Future edition of Modem-HOWTO may contain more on this but the rest of this section is what was in the old Serial-HOWTO. All strings must start with AT. Here's a few codes that should be in the string (if they are not set by using the factory default or by a saved configuration).
E1 command echo ON
Q0 result codes are reported
V1 verbose ON
S0=0 never answer (uugetty does this with the WAITFOR option)
Here's some more codes concerning modem control lines DCD and DSR:
&C1 DCD is on after connect only
&S0 DSR is always on
DTR does what? (depends on configuration)

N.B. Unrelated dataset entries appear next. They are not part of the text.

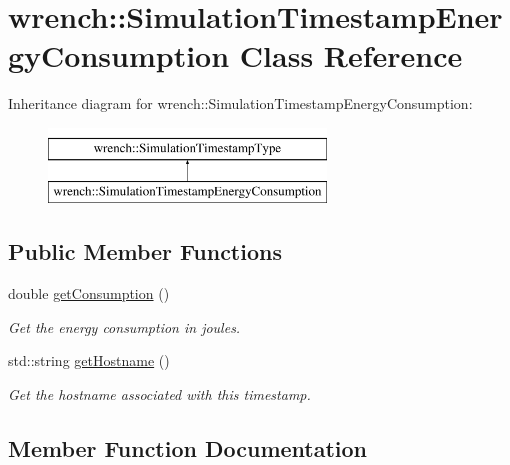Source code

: \hypertarget{classwrench_1_1_simulation_timestamp_energy_consumption}{}\section{wrench\+:\+:Simulation\+Timestamp\+Energy\+Consumption Class Reference}
\label{classwrench_1_1_simulation_timestamp_energy_consumption}
Inheritance diagram for wrench\+:\+:Simulation\+Timestamp\+Energy\+Consumption\+:\begin{figure}[H]
\begin{center}
\leavevmode
\includegraphics[height=2.000000cm]{classwrench_1_1_simulation_timestamp_energy_consumption}
\end{center}
\end{figure}
\subsection*{Public Member Functions}
\begin{DoxyCompactItemize}
\item 
double \hyperlink{classwrench_1_1_simulation_timestamp_energy_consumption_a454ab3147bfd09aa4c5f90a631e75569}{get\+Consumption} ()
\begin{DoxyCompactList}\small\item\em Get the energy consumption in joules. \end{DoxyCompactList}\item 
std\+::string \hyperlink{classwrench_1_1_simulation_timestamp_energy_consumption_a605050f7adac67374dc7c0dbf419220c}{get\+Hostname} ()
\begin{DoxyCompactList}\small\item\em Get the hostname associated with this timestamp. \end{DoxyCompactList}\end{DoxyCompactItemize}


\subsection{Member Function Documentation}
\mbox{\label{classwrench_1_1_simulation_timestamp_energy_consumption_a454ab3147bfd09aa4c5f90a631e75569}} 
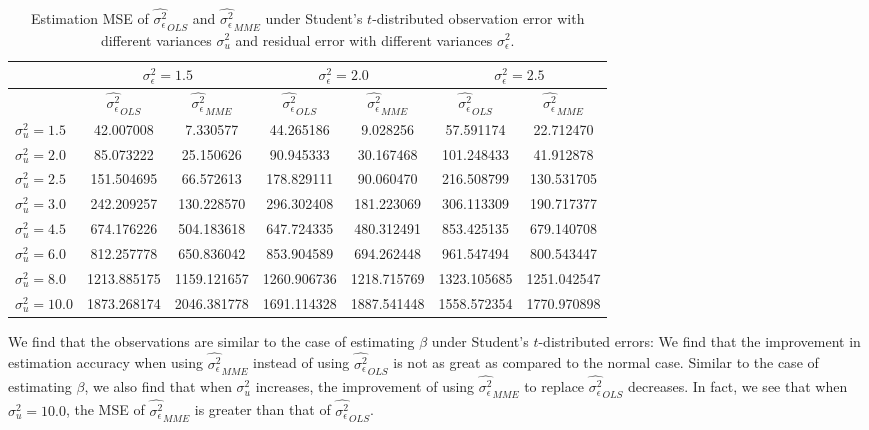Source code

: \documentclass{article}
\begin{document}
\begin{table}[ht]
    \centering
    \caption{Estimation MSE of $\hat{\sigma^2_\epsilon}_{OLS}$ and $\hat{\sigma^2_\epsilon}_{MME}$ under Student's $t$-distributed observation error with different variances $\sigma^2_u$ and residual error with different variances $\sigma^2_\epsilon$.}
    \label{Tab:MSE_sigma_t}
    \begin{tabular}[t]{lcccccc}
        \hline
        &\multicolumn{2}{c}{$\sigma^2_\epsilon=1.5$}&\multicolumn{2}{c}{$\sigma^2_\epsilon=2.0$}&\multicolumn{2}{c}{$\sigma^2_\epsilon=2.5$}\\
        \hline
        &$\hat{\sigma^2_\epsilon}_{OLS}$&$\hat{\sigma^2_\epsilon}_{MME}$&$\hat{\sigma^2_\epsilon}_{OLS}$&
        $\hat{\sigma^2_\epsilon}_{MME}$&$\hat{\sigma^2_\epsilon}_{OLS}$&$\hat{\sigma^2_\epsilon}_{MME}$\\
        \hline
        $\sigma^2_u = 1.5$&42.007008&7.330577&44.265186&9.028256&57.591174&22.712470\\
        $\sigma^2_u = 2.0$&85.073222&25.150626&90.945333&30.167468&101.248433&41.912878\\
        $\sigma^2_u = 2.5$&151.504695&66.572613&178.829111&90.060470&216.508799&130.531705\\
        $\sigma^2_u = 3.0$&242.209257&130.228570&296.302408&181.223069&306.113309&190.717377\\
        $\sigma^2_u = 4.5$&674.176226&504.183618&647.724335&480.312491&853.425135&679.140708\\
        $\sigma^2_u = 6.0$&812.257778&650.836042&853.904589&694.262448&961.547494&800.543447\\
        $\sigma^2_u = 8.0$&1213.885175&1159.121657&1260.906736&1218.715769&1323.105685&1251.042547\\
        $\sigma^2_u = 10.0$&1873.268174&2046.381778&1691.114328&1887.541448&1558.572354&1770.970898\\
        \hline
    \end{tabular}
\end{table}

We find that the observations are similar to the case of estimating $\beta$ under Student's $t$-distributed errors: 
We find that the improvement in estimation accuracy when using $\hat{\sigma^2_\epsilon}_{MME}$ instead of using $\hat{\sigma^2_\epsilon}_{OLS}$ is not as great as compared to the normal case.
Similar to the case of estimating $\beta$, we also find that when $\sigma^2_u$ increases, the improvement of using $\hat{\sigma^2_\epsilon}_{MME}$ to replace $\hat{\sigma^2_\epsilon}_{OLS}$ decreases.
In fact, we see that when $\sigma^2_u = 10.0$, the MSE of $\hat{\sigma^2_\epsilon}_{MME}$ is greater than that of $\hat{\sigma^2_\epsilon}_{OLS}$. 
\end{document}

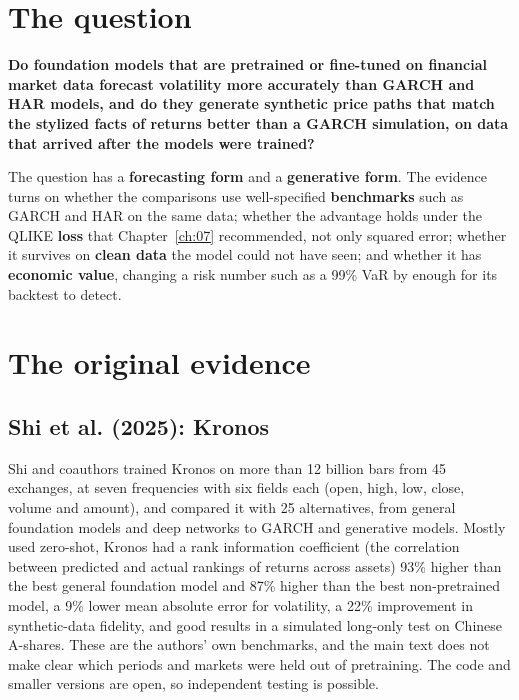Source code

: \section{The question}
\label{sec:23-claim}


\begin{callout}
\textbf{Do foundation models that are pretrained or fine-tuned on financial market data forecast volatility more accurately than GARCH and HAR models, and do they generate synthetic price paths that match the stylized facts of returns better than a GARCH simulation, on data that arrived after the models were trained?}
\end{callout}

The question has a \textbf{forecasting form} and a \textbf{generative form}. The evidence turns on whether the comparisons use well-specified \textbf{benchmarks} such as GARCH and HAR on the same data; whether the advantage holds under the QLIKE \textbf{loss} that Chapter~\ref{ch:07} recommended, not only squared error; whether it survives on \textbf{clean data} the model could not have seen; and whether it has \textbf{economic value}, changing a risk number such as a 99\% VaR by enough for its backtest to detect.

\section{The original evidence}
\label{sec:23-evidence}

\subsection{Shi et al. (2025): Kronos}

Shi and coauthors trained Kronos on more than 12 billion bars from 45 exchanges, at seven frequencies with six fields each (open, high, low, close, volume and amount), and compared it with 25 alternatives, from general foundation models and deep networks to GARCH and generative models. Mostly used zero-shot, Kronos had a rank information coefficient (the correlation between predicted and actual rankings of returns across assets) 93\% higher than the best general foundation model and 87\% higher than the best non-pretrained model, a 9\% lower mean absolute error for volatility, a 22\% improvement in synthetic-data fidelity, and good results in a simulated long-only test on Chinese A-shares. These are the authors' own benchmarks, and the main text does not make clear which periods and markets were held out of pretraining. The code and smaller versions are open, so independent testing is possible.

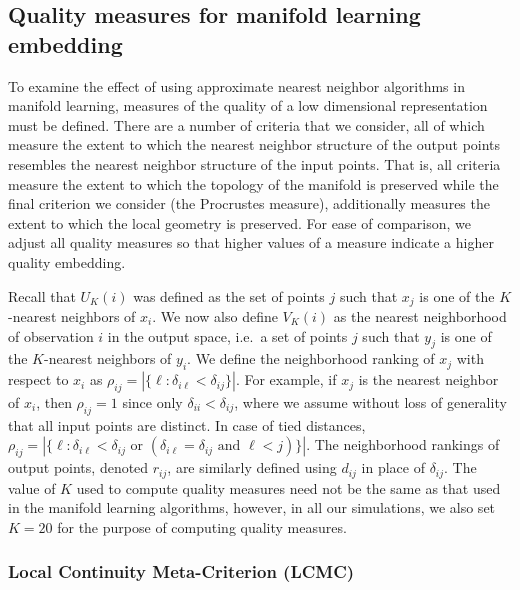 \documentclass[12pt]{article}
\begin{document}
\hypertarget{qualitymeasure}{%
\subsection{Quality measures for manifold learning embedding}\label{qualitymeasure}}

To examine the effect of using approximate nearest neighbor algorithms in manifold learning, measures of the quality of a low dimensional representation must be defined. There are a number of criteria that we consider, all of which measure the extent to which the nearest neighbor structure of the output points resembles the nearest neighbor structure of the input points. That is, all criteria measure the extent to which the topology of the manifold is preserved while the final criterion we consider (the Procrustes measure), additionally measures the extent to which the local geometry is preserved. For ease of comparison, we adjust all quality measures so that higher values of a measure indicate a higher quality embedding.

Recall that \(U_K(i)\) was defined as the set of points \(j\) such that \(x_j\) is one of the \(K\)-nearest neighbors of \(x_i\). We now also define \(V_K(i)\) as the nearest neighborhood of observation \(i\) in the output space, i.e.~a set of points \(j\) such that \(y_j\) is one of the \(K\)-nearest neighbors of \(y_i\). We define the neighborhood ranking of \(x_j\) with respect to \(x_i\) as \(\rho_{ij} =|\{\ell: \delta_{i \ell}<\delta_{i j}\} |\). For example, if \(x_j\) is the nearest neighbor of \(x_i\), then \(\rho_{ij}=1\) since only \(\delta_{ii}<\delta_{ij}\), where we assume without loss of generality that all input points are distinct. In case of tied distances, \(\rho_{ij} =\left|\big\{\ell: \delta_{i \ell}<\delta_{i j} \text { or }(\delta_{i \ell}=\delta_{i j} \text { and } \ell<j)\big\}\right|\). The neighborhood rankings of output points, denoted \(r_{ij}\), are similarly defined using \(d_{ij}\) in place of \(\delta_{ij}\). The value of \(K\) used to compute quality measures need not be the same as that used in the manifold learning algorithms, however, in all our simulations, we also set \(K=20\) for the purpose of computing quality measures.

\hypertarget{local-continuity-meta-criterion-lcmc}{%
\subsubsection*{Local Continuity Meta-Criterion (LCMC)}\label{local-continuity-meta-criterion-lcmc}}
\end{document}
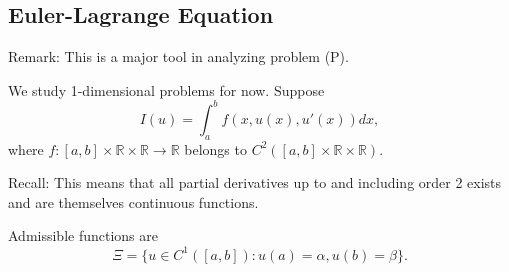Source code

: \documentclass[12pt]{report}
\begin{document}
\subsection{Euler-Lagrange Equation}
Remark: This is a major tool in analyzing problem (P). 

We study 1-dimensional problems for now. Suppose \[I(u) = \int_a^b f(x, u(x), u'(x)) dx,\]where \(f:[a, b] \times \mathbb{R} \times \mathbb{R} \to \mathbb{R}\) belongs to \(C^2([a, b] \times \mathbb{R} \times \mathbb{R})\). 

Recall: This means that all partial derivatives up to and including order 2 exists and are themselves continuous functions. 

Admissible functions are
\begin{equation}
    \Xi = \{ u \in C^1([a,b]) : u(a) = \alpha, u(b) = \beta \}.
\end{equation}
\end{document}
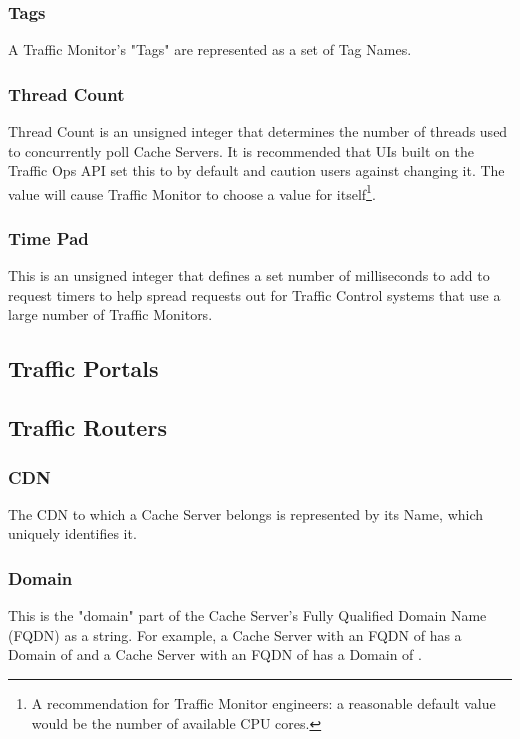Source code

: \subsubsection{Tags}
A Traffic Monitor's "Tags" are represented as a set of Tag Names.

\subsubsection{Thread Count}
Thread Count is an unsigned integer that determines the number of threads used
to concurrently poll Cache Servers. It is recommended that UIs built on the
Traffic Ops API set this to  by default and caution users against
changing it. The value  will cause Traffic Monitor to choose a value
for itself\footnote{A recommendation for Traffic Monitor engineers: a
reasonable default value would be the number of available CPU cores.}.

\subsubsection{Time Pad}
This is an unsigned integer that defines a set number of milliseconds to add
to request timers to help spread requests out for Traffic Control systems that
use a large number of Traffic Monitors.

\subsection{Traffic Portals}



\subsection{Traffic Routers}

\subsubsection{CDN}
The CDN to which a Cache Server belongs is represented by its Name, which
uniquely identifies it.

\subsubsection{Domain}
This is the "domain" part of the Cache Server's Fully Qualified Domain Name
(FQDN) as a string. For example, a Cache Server with an FQDN of
 has a Domain of  and a Cache Server with an FQDN of
 has a Domain of .

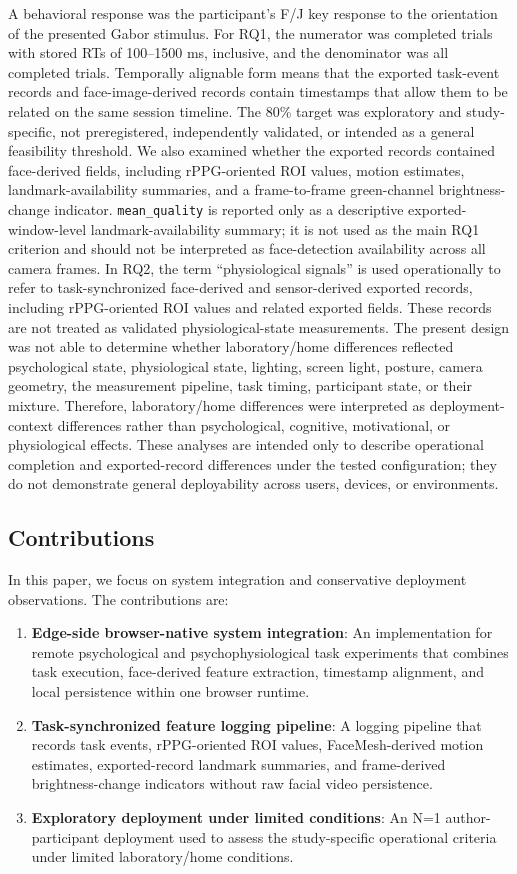 \documentclass[dvipdfmx]{ehis}
\begin{document}
A behavioral response was the participant's F/J key response to the orientation of the presented Gabor stimulus.
For RQ1, the numerator was completed trials with stored RTs of 100--1500 ms, inclusive, and the denominator was all completed trials.
Temporally alignable form means that the exported task-event records and face-image-derived records contain timestamps that allow them to be related on the same session timeline.
The 80\% target was exploratory and study-specific, not preregistered, independently validated, or intended as a general feasibility threshold.
We also examined whether the exported records contained face-derived fields, including rPPG-oriented ROI values, motion estimates, landmark-availability summaries, and a frame-to-frame green-channel brightness-change indicator.
\texttt{mean\_quality} is reported only as a descriptive exported-window-level landmark-availability summary; it is not used as the main RQ1 criterion and should not be interpreted as face-detection availability across all camera frames.
In RQ2, the term ``physiological signals'' is used operationally to refer to task-synchronized face-derived and sensor-derived exported records, including rPPG-oriented ROI values and related exported fields.
These records are not treated as validated physiological-state measurements.
The present design was not able to determine whether laboratory/home differences reflected psychological state, physiological state, lighting, screen light, posture, camera geometry, the measurement pipeline, task timing, participant state, or their mixture.
Therefore, laboratory/home differences were interpreted as deployment-context differences rather than psychological, cognitive, motivational, or physiological effects.
These analyses are intended only to describe operational completion and exported-record differences under the tested configuration; they do not demonstrate general deployability across users, devices, or environments.

\subsection{Contributions}
In this paper, we focus on system integration and conservative deployment observations. The contributions are:

\begin{enumerate}
    \item \textbf{Edge-side browser-native system integration}: An implementation for remote psychological and psychophysiological task experiments that combines task execution, face-derived feature extraction, timestamp alignment, and local persistence within one browser runtime.
    \item \textbf{Task-synchronized feature logging pipeline}: A logging pipeline that records task events, rPPG-oriented ROI values, FaceMesh-derived motion estimates, exported-record landmark summaries, and frame-derived brightness-change indicators without raw facial video persistence.
    \item \textbf{Exploratory deployment under limited conditions}: An N=1 author-participant deployment used to assess the study-specific operational criteria under limited laboratory/home conditions.
\end{enumerate}
\end{document}
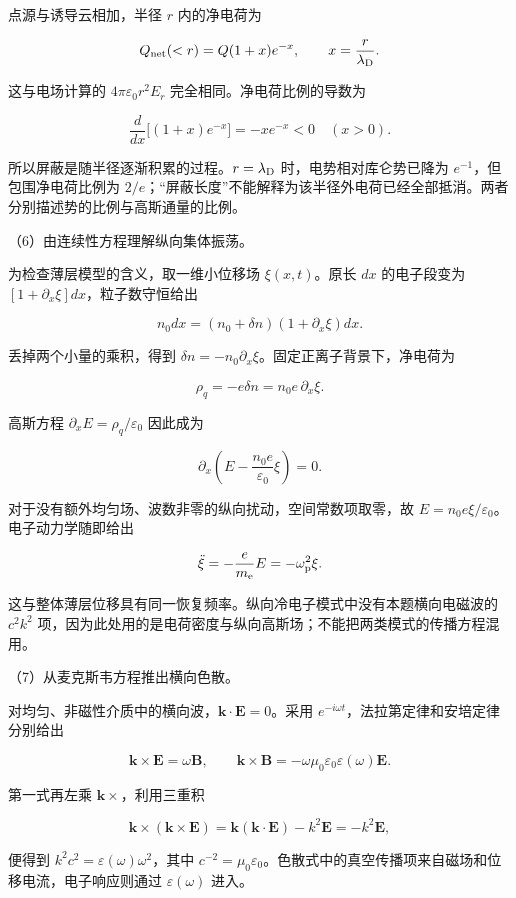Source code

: \documentclass[12pt,a4paper,fontset=fandol]{ctexart}
\begin{document}
点源与诱导云相加，半径 \(r\) 内的净电荷为

\[
Q_{\rm net}(<r)=Q(1+x)e^{-x},\qquad x=\frac r{\lambda_{\rm D}}.
\]

这与电场计算的 \(4\pi\varepsilon_0r^2E_r\) 完全相同。净电荷比例的导数为

\[
\frac d{dx}\big[(1+x)e^{-x}\big]=-xe^{-x}<0\quad(x>0).
\]

所以屏蔽是随半径逐渐积累的过程。\(r=\lambda_{\rm D}\)
时，电势相对库仑势已降为 \(e^{-1}\)，但包围净电荷比例为
\(2/e\)；``屏蔽长度''不能解释为该半径外电荷已经全部抵消。两者分别描述势的比例与高斯通量的比例。

（6）由连续性方程理解纵向集体振荡。

为检查薄层模型的含义，取一维小位移场 \(\xi(x,t)\)。原长 \(dx\)
的电子段变为 \([1+\partial_x\xi]dx\)，粒子数守恒给出

\[
n_0dx=(n_0+\delta n)(1+\partial_x\xi)dx.
\]

丢掉两个小量的乘积，得到
\(\delta n=-n_0\partial_x\xi\)。固定正离子背景下，净电荷为

\[
\rho_q=-e\delta n=n_0e\,\partial_x\xi.
\]

高斯方程 \(\partial_xE=\rho_q/\varepsilon_0\) 因此成为

\[
\partial_x\left(E-\frac{n_0e}{\varepsilon_0}\xi\right)=0.
\]

对于没有额外均匀场、波数非零的纵向扰动，空间常数项取零，故
\(E=n_0e\xi/\varepsilon_0\)。电子动力学随即给出

\[
\ddot\xi=-\frac e{m_{\rm e}}E=-\omega_{\rm p}^2\xi.
\]

这与整体薄层位移具有同一恢复频率。纵向冷电子模式中没有本题横向电磁波的
\(c^2k^2\)
项，因为此处用的是电荷密度与纵向高斯场；不能把两类模式的传播方程混用。

（7）从麦克斯韦方程推出横向色散。

对均匀、非磁性介质中的横向波，\(\boldsymbol k\cdot\boldsymbol E=0\)。采用
\(e^{-i\omega t}\)，法拉第定律和安培定律分别给出

\[
\boldsymbol k\times\boldsymbol E=\omega\boldsymbol B,\qquad
\boldsymbol k\times\boldsymbol B
=-\omega\mu_0\varepsilon_0\varepsilon(\omega)\boldsymbol E.
\]

第一式再左乘 \(\boldsymbol k\times\)，利用三重积

\[
\boldsymbol k\times(\boldsymbol k\times\boldsymbol E)
=\boldsymbol k(\boldsymbol k\cdot\boldsymbol E)-k^2\boldsymbol E
=-k^2\boldsymbol E,
\]

便得到 \(k^2c^2=\varepsilon(\omega)\omega^2\)，其中
\(c^{-2}=\mu_0\varepsilon_0\)。色散式中的真空传播项来自磁场和位移电流，电子响应则通过
\(\varepsilon(\omega)\) 进入。
\end{document}
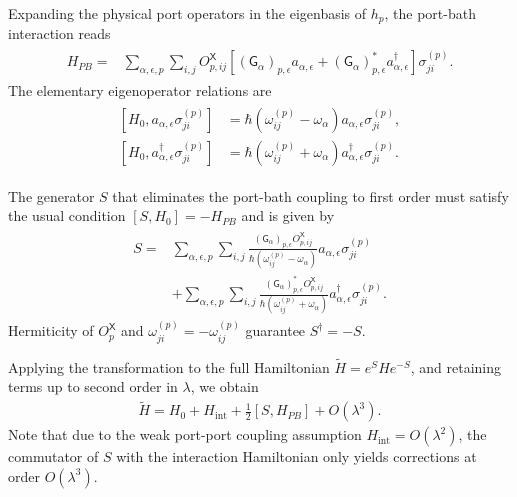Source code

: \documentclass[prx,aps,twocolumn,article]{revtex4-2}
\newcommand{\msf}[1]{\mathsf{#1}}
\newcommand{\msG}{\msf{G}}
\newcommand{\msX}{\msf{X}}
\begin{document}
Expanding the physical port operators in the eigenbasis of $h_p$, the port-bath interaction reads
\begin{align}
\begin{aligned}
    H_{PB}
    ={}&
    \sum_{\alpha,\epsilon,p}
    \sum_{i,j}
    O_{p,ij}^{\msX}
    \left[
        (\msG_\alpha)_{p,\epsilon}
        a_{\alpha,\epsilon}
        +
        (\msG_\alpha)_{p,\epsilon}^*
        a_{\alpha,\epsilon}^\dagger
    \right]
    \sigma_{ji}^{(p)}.
\end{aligned}
\label{Eq:AppendixSWInteractionExpanded}
\end{align}
The elementary eigenoperator relations are
\begin{align}
\begin{aligned}
    [H_0,
    a_{\alpha,\epsilon}
    \sigma_{ji}^{(p)}]
    &=
    \hbar
    \left(
        \omega_{ij}^{(p)}
        -
        \omega_\alpha
    \right)
    a_{\alpha,\epsilon}
    \sigma_{ji}^{(p)},
    \\
    [H_0,
    a_{\alpha,\epsilon}^\dagger
    \sigma_{ji}^{(p)}]
    &=
    \hbar
    \left(
        \omega_{ij}^{(p)}
        +
        \omega_\alpha
    \right)
    a_{\alpha,\epsilon}^\dagger
    \sigma_{ji}^{(p)}.
\end{aligned}
\end{align}

The generator $S$ that eliminates the port-bath coupling to first order must satisfy the usual condition $[S,H_0]=-H_{PB}$ and is given by
\begin{align}
\begin{aligned}
    S
    ={}&
    \sum_{\alpha,\epsilon,p}
    \sum_{i,j}
    \frac{
        (\msG_\alpha)_{p,\epsilon}
        O_{p,ij}^{\msX}
    }{
        \hbar
        \left(
            \omega_{ij}^{(p)}
            -
            \omega_\alpha
        \right)
    }
    a_{\alpha,\epsilon}
    \sigma_{ji}^{(p)}
    \\
    &+
    \sum_{\alpha,\epsilon,p}
    \sum_{i,j}
    \frac{
        (\msG_\alpha)_{p,\epsilon}^*
        O_{p,ij}^{\msX}
    }{
        \hbar
        \left(
            \omega_{ij}^{(p)}
            +
            \omega_\alpha
        \right)
    }
    a_{\alpha,\epsilon}^\dagger
    \sigma_{ji}^{(p)}.
\end{aligned}
\label{Eq:AppendixSWGenerator}
\end{align}
Hermiticity of $O_p^{\msX}$ and
$\omega_{ji}^{(p)}=-\omega_{ij}^{(p)}$ guarantee $S^\dagger=-S$.


Applying the transformation to the full Hamiltonian $\tilde{H}=e^SHe^{-S}$, and retaining terms up to second order in $\lambda$, we obtain 
\begin{align}
    \tilde{H} = H_0 + H_{\mathrm{int}}  + \frac12[S,H_{PB}] +
    O(\lambda^3).
\label{Eq:AppendixSWSecondOrderHamiltonian}
\end{align}
Note that due to the weak port-port coupling assumption $H_{\mathrm{int}}=O(\lambda^2)$, the commutator of $S$ with the interaction Hamiltonian only yields corrections at order $O(\lambda^3)$.
\end{document}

If your modem does not support a stored profile, you can set these
through the INIT string in a config file (or the like). Some
older modems come with DIP switches that affect register settings. Be
sure these are set correctly, too.
Greg Hankins has a collection of modem setups for different types
of modems. If you would like to send him your working configuration,
please do so:
mailto:greg-hankins@cc.gatech.edu You can
get these setups at
ftp://ftp.cc.gatech.edu/pub/people/gregh/modem-configs.
Note: to get his USR Courier V.34 modem to reset correctly when
DTR drops, Greg Hankins had to set &D2 and S13=1 (this
sets bit 0 of register S13). This has been confirmed to work on USR
Sportster V.34 modems as well.
Note: some Supra modems treat DCD differently than other modems.
If you are using a Supra, try setting &C0 and not
&C1. You must also set &D2 to handle DTR correctly.